High School Masterclass

Jonathan Keeble taught the high school masterclass featuring students selected from entrants in the High School Soloist competition. Each student performed with pianist Jasmin Arakawa in an informative, engaging, and often lighthearted class. Keeble addressed the strengths and weaknesses of each student while offering concrete advice to improve fundamental musicianship and performance of the repertoire.
 

Jonathan Keeble

Madison Hardick, my student, who will attend the University of Colorado-Boulder next year, performed Fantasie by Hue. Keeble began by working on developing a vibrato with greater depth and resonance throughout Hardick’s tone. He discussed the controversial aspects of vibrato and demonstrated how vibrato originates from many points in the body depending on what’s happening in the music.

Keeble asked the performers and audience to say “ssss” while simultaneously producing vibrato. It quickly became clear that depending on the register of the note, different parts of the body become more or less involved. Hardick made quick, audible improvements in her tone after practicing these exercises.

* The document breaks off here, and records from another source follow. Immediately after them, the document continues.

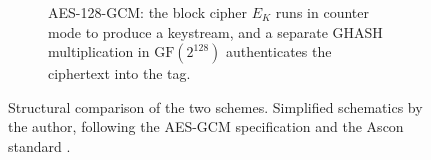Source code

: \begin{figure}[tb]
\begin{subfigure}{\textwidth}
    \caption{AES-128-GCM: the block cipher $E_K$ runs in counter mode to produce
      a keystream, and a separate GHASH multiplication in $\mathrm{GF}(2^{128})$
      authenticates the ciphertext into the tag.}
    \label{fig:scheme-gcm}
  \end{subfigure}

  \caption{Structural comparison of the two schemes. Simplified schematics by the
  author, following the AES-GCM specification \cite{FIPS197,NISTSP80038D} and the
  Ascon standard \cite{NISTSP800232,ASCONSpec}.}
  \label{fig:scheme-comparison}
\end{figure}

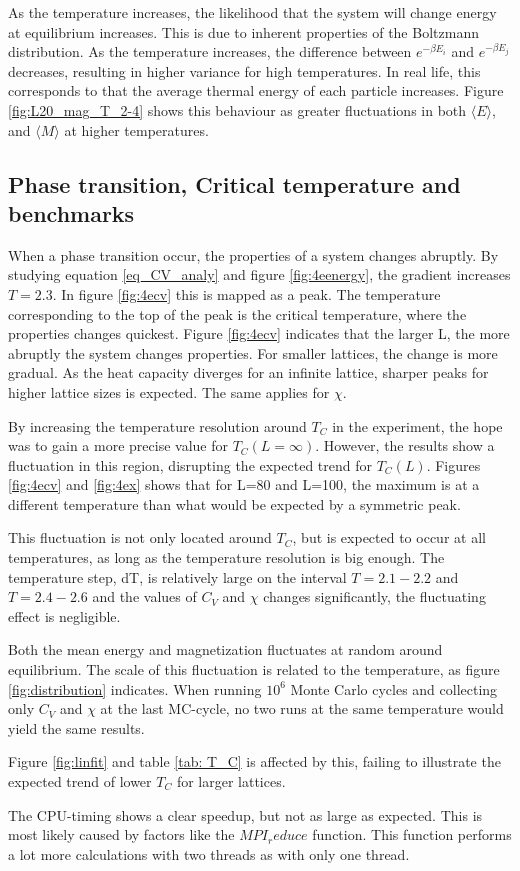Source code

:As the temperature increases, the likelihood that the system will change  energy at equilibrium increases. This is due to inherent properties of the Boltzmann distribution. As the temperature increases, the difference between $ e^{-\beta E_i} $ and $ e^{-\beta E_j} $ decreases, resulting in higher variance for high temperatures. In real life, this corresponds to that the average thermal energy of each particle increases. Figure \ref{fig:L20_mag_T_2-4} shows this behaviour as greater fluctuations in both $\langle E \rangle  $, and $\langle M \rangle  $ at higher temperatures. 
 

\subsection{Phase transition, Critical temperature and benchmarks}

When a phase transition occur, the properties of a system changes abruptly. By studying equation \ref{eq_CV_analy} and figure \ref{fig:4eenergy}, the gradient increases $ T = 2.3 $. In figure \ref{fig:4ecv} this is mapped as a peak. The temperature corresponding to the top of the peak is the critical temperature, where the properties changes quickest. Figure \ref{fig:4ecv} indicates that the larger L, the more abruptly the system changes properties. For smaller lattices, the change is more gradual. As the heat capacity diverges for an infinite lattice, sharper peaks for higher lattice sizes is expected. The same applies for $ \chi $. 

By increasing the temperature resolution around $ T_C $ in the experiment, the hope was to gain a more precise value for $ T_C(L = \infty) $. However, the results show a fluctuation in this region, disrupting the expected trend for $ T_C (L) $. Figures \ref{fig:4ecv} and \ref{fig:4ex} shows that for L=80 and L=100, the maximum is at a different temperature than what would be expected by a symmetric peak. 

This fluctuation is not only located around $ T_C $, but is expected to occur at all temperatures, as long as the temperature resolution is big enough. The temperature step, dT, is relatively large on the interval $ T = 2.1-2.2 $ and $ T = 2.4-2.6 $ and the values of $ C_V $ and $ \chi $ changes significantly, the fluctuating effect is negligible.

Both the mean energy and magnetization fluctuates at random around equilibrium. The scale of this fluctuation is related to the temperature, as figure \ref{fig:distribution} indicates. When running $ 10^6 $ Monte Carlo cycles and collecting only $ C_V $ and $ \chi $ at the last MC-cycle, no two runs at the same temperature would yield the same results.  
 
 Figure \ref{fig:linfit}  and table \ref{tab: T_C} is affected by this, failing to illustrate the expected trend of lower $ T_C $ for larger lattices. 
 
 
The CPU-timing shows a clear speedup, but not as large as expected. This is most likely caused by factors like the $MPI_reduce$ function. This function performs a lot more calculations with two threads as with only one thread. 
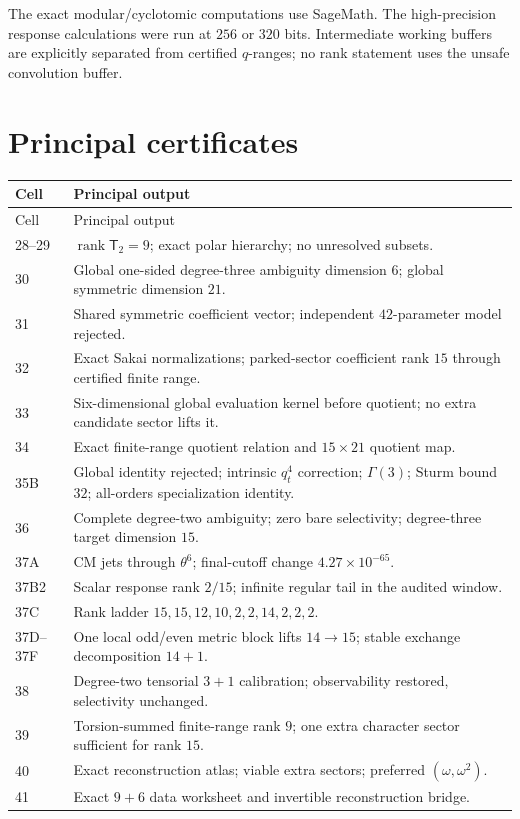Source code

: \documentclass[11pt]{article}
\theoremstyle{definition}
\theoremstyle{remark}
\newcommand{\rank}{\operatorname{rank}}
\begin{document}
The exact modular/cyclotomic computations use SageMath.  The high-precision response calculations were run at $256$ or $320$ bits.  Intermediate working buffers are explicitly separated from certified $q$-ranges; no rank statement uses the unsafe convolution buffer.

\appendix

\section{Principal certificates}

\begin{longtable}{p{}p{}}
\toprule
Cell & Principal output \\
\midrule
\endfirsthead
\toprule
Cell & Principal output \\
\midrule
\endhead
28--29 & $\rank\mathsf T_2=9$; exact polar hierarchy; no unresolved subsets.\\
30 & Global one-sided degree-three ambiguity dimension $6$; global symmetric dimension $21$.\\
31 & Shared symmetric coefficient vector; independent $42$-parameter model rejected.\\
32 & Exact Sakai normalizations; parked-sector coefficient rank $15$ through certified finite range.\\
33 & Six-dimensional global evaluation kernel before quotient; no extra candidate sector lifts it.\\
34 & Exact finite-range quotient relation and $15\times21$ quotient map.\\
35B & Global identity rejected; intrinsic $q_t^4$ correction; $\Gamma(3)$; Sturm bound $32$; all-orders specialization identity.\\
36 & Complete degree-two ambiguity; zero bare selectivity; degree-three target dimension $15$.\\
37A & CM jets through $\theta^6$; final-cutoff change $4.27\times10^{-65}$.\\
37B2 & Scalar response rank $2/15$; infinite regular tail in the audited window.\\
37C & Rank ladder $15,15,12,10,2,2,14,2,2,2$.\\
37D--37F & One local odd/even metric block lifts $14\to15$; stable exchange decomposition $14+1$.\\
38 & Degree-two tensorial $3+1$ calibration; observability restored, selectivity unchanged.\\
39 & Torsion-summed finite-range rank $9$; one extra character sector sufficient for rank $15$.\\
40 & Exact reconstruction atlas; viable extra sectors; preferred $(\omega,\omega^2)$.\\
41 & Exact $9+6$ data worksheet and invertible reconstruction bridge.\\
\bottomrule
\end{longtable}
\end{document}
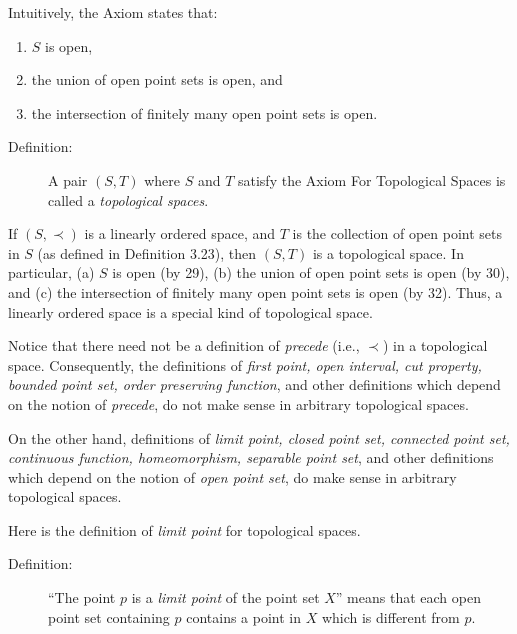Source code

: \documentclass{book}
\begin{document}
Intuitively, the Axiom states that: 
\begin{enumerate}[\hspace{1cm}(a)]
  \item $S$ is open, 
  \item the union of open point sets is open, and 
  \item the intersection of finitely many open point sets is open.
\end{enumerate}

\begin{description}

\item[Definition:] A pair $(S,T)$ where $S$ and $T$ satisfy the Axiom For Topological Spaces is called a \emph{topological spaces}.

\end{description}

If $(S, \prec)$ is a linearly ordered space, and $T$ is the collection of open point sets in $S$ (as defined in Definition 3.23), then $(S,T)$ is a topological space. In particular, (a) $S$ is open (by 29), (b) the union of open point sets is open (by 30), and (c) the intersection of finitely many open point sets is open (by 32). Thus, a linearly ordered space is a special kind of topological space.

Notice that there need not be a definition of \emph{precede} (i.e., $\prec$) in a topological space. Consequently, the definitions of \emph{first point, open interval, cut property, bounded point set, order preserving function}, and other definitions which depend on the notion of \emph{precede}, do not make sense in arbitrary topological spaces. 

On the other hand, definitions of \emph{limit point, closed point set, connected point set, continuous function, homeomorphism, separable point set}, and other definitions which depend on the notion of \emph{open point set}, do make sense in arbitrary topological spaces.

Here is the definition of \emph{limit point} for topological spaces.

\begin{description}

\item[Definition:] ``The point $p$ is a \emph{limit point} of the point set $X$'' means that each open point set containing $p$ contains a point in $X$ which is different from $p$.

\end{description}
\end{document}
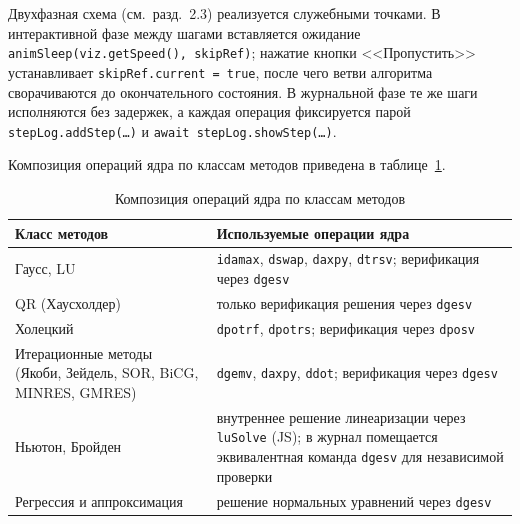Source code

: \documentclass[12pt, oneside]{book}
\begin{document}
    \quad Двухфазная схема (см.\ разд.~2.3) реализуется служебными точками. В интерактивной фазе между шагами вставляется ожидание\\ \texttt{animSleep(viz.getSpeed(), skipRef)}; нажатие кнопки <<Пропустить>> устанавливает \texttt{skipRef.current = true}, после чего ветви алгоритма сворачиваются до окончательного состояния. В журнальной фазе те же шаги исполняются без задержек, а каждая операция фиксируется парой \texttt{stepLog.addStep(\ldots)} и \texttt{await stepLog.showStep(\ldots)}.

    \quad Композиция операций ядра по классам методов приведена в таблице~\ref{tab:method_blas}.

\begin{table}[!htbp]
\centering
\scriptsize
\renewcommand{\arraystretch}{1.15}
\begin{tabular}{|p{4.2cm}|p{8.5cm}|}
\hline
\rowcolor{thbg} \textbf{Класс методов} & \textbf{Используемые операции ядра} \\
\hline
Гаусс, LU & \texttt{idamax}, \texttt{dswap}, \texttt{daxpy}, \texttt{dtrsv}; верификация через \texttt{dgesv} \\
\hline
QR (Хаусхолдер) & только верификация решения через \texttt{dgesv} \\
\hline
Холецкий & \texttt{dpotrf}, \texttt{dpotrs}; верификация через \texttt{dposv} \\
\hline
Итерационные методы (Якоби, Зейдель, SOR, BiCG, MINRES, GMRES) & \texttt{dgemv}, \texttt{daxpy}, \texttt{ddot}; верификация через \texttt{dgesv} \\
\hline
Ньютон, Бройден & внутреннее решение линеаризации через \texttt{luSolve} (JS); в журнал помещается эквивалентная команда \texttt{dgesv} для независимой проверки \\
\hline
Регрессия и аппроксимация & решение нормальных уравнений через \texttt{dgesv} \\
\hline
\end{tabular}
\caption{Композиция операций ядра по классам методов}
\label{tab:method_blas}
\end{table}
\end{document}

Tracie Kwon, student of Michelle Cho, performed Chant de Linos by Jolivet. Keeble began by reviewing the dedication, premiere, and style, emphasizing how historical knowledge should influence performance. They then progressed to working on breath placement and emphasizing the implied accents in the 7/8 section to sound more similar to drums. Kwon noted tightness in her playing, and Keeble had her attempt to sing and play into the flute while simultaneously using exaggerated vibrato. If as a performer you can’t do these at the same time, Keeble says it is a clear sign your throat is too tight.

Scott Quirk, who studies with Jim Walker, performed the third movement of Reinecke’s Concerto in D Major. With Quirk, Keeble began by focusing on keeping his pitch centered throughout his range. From there they progressed to discussing several elements that can help the performer stay calm through this involved movement. This included breathing, posture, and focus.

Keeble is well known as a fantastic pedagogue, and this masterclass added to that reputation. All students performed beautifully, and the event was well-organized by High School Soloist Competition Coordinator John Lane.